Task instructions |
The records below must be copied in full, exactly as they read.

Extracted material |
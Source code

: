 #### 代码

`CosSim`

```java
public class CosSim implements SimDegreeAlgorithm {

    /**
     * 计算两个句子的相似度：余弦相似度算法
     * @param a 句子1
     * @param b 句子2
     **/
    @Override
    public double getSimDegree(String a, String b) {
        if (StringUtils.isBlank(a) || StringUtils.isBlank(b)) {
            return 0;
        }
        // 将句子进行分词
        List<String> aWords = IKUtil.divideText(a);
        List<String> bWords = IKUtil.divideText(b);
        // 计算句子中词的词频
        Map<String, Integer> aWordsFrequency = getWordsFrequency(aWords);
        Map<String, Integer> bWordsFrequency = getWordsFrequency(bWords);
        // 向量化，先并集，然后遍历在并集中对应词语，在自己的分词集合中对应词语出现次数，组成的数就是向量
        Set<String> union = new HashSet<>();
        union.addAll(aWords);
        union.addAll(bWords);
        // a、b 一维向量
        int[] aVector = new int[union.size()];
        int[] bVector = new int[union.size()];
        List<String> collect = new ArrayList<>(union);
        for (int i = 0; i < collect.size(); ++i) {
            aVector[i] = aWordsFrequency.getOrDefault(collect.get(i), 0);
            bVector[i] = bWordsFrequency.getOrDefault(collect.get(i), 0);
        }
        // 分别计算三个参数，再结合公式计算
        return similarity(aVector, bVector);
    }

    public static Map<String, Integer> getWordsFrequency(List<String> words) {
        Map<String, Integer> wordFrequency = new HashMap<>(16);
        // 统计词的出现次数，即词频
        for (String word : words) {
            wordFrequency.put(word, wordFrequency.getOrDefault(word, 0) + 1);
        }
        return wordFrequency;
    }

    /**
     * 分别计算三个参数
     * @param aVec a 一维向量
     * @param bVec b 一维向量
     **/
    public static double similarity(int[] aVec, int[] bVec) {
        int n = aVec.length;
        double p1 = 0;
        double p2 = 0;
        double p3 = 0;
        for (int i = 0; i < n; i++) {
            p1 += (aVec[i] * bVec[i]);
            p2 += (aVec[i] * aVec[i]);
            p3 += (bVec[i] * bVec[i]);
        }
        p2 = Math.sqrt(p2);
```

Task result |
Source code

: #### 代码

`CosSim`

```java
public class CosSim implements SimDegreeAlgorithm {

    /**
     * 计算两个句子的相似度：余弦相似度算法
     * @param a 句子1
     * @param b 句子2
     **/
    @Override
    public double getSimDegree(String a, String b) {
        if (StringUtils.isBlank(a) || StringUtils.isBlank(b)) {
            return 0;
        }
        // 将句子进行分词
        List<String> aWords = IKUtil.divideText(a);
        List<String> bWords = IKUtil.divideText(b);
        // 计算句子中词的词频
        Map<String, Integer> aWordsFrequency = getWordsFrequency(aWords);
        Map<String, Integer> bWordsFrequency = getWordsFrequency(bWords);
        // 向量化，先并集，然后遍历在并集中对应词语，在自己的分词集合中对应词语出现次数，组成的数就是向量
        Set<String> union = new HashSet<>();
        union.addAll(aWords);
        union.addAll(bWords);
        // a、b 一维向量
        int[] aVector = new int[union.size()];
        int[] bVector = new int[union.size()];
        List<String> collect = new ArrayList<>(union);
        for (int i = 0; i < collect.size(); ++i) {
            aVector[i] = aWordsFrequency.getOrDefault(collect.get(i), 0);
            bVector[i] = bWordsFrequency.getOrDefault(collect.get(i), 0);
        }
        // 分别计算三个参数，再结合公式计算
        return similarity(aVector, bVector);
    }

    public static Map<String, Integer> getWordsFrequency(List<String> words) {
        Map<String, Integer> wordFrequency = new HashMap<>(16);
        // 统计词的出现次数，即词频
        for (String word : words) {
            wordFrequency.put(word, wordFrequency.getOrDefault(word, 0) + 1);
        }
        return wordFrequency;
    }

    /**
     * 分别计算三个参数
     * @param aVec a 一维向量
     * @param bVec b 一维向量
     **/
    public static double similarity(int[] aVec, int[] bVec) {
        int n = aVec.length;
        double p1 = 0;
        double p2 = 0;
        double p3 = 0;
        for (int i = 0; i < n; i++) {
            p1 += (aVec[i] * bVec[i]);
            p2 += (aVec[i] * aVec[i]);
            p3 += (bVec[i] * bVec[i]);
        }
        p2 = Math.sqrt(p2);
```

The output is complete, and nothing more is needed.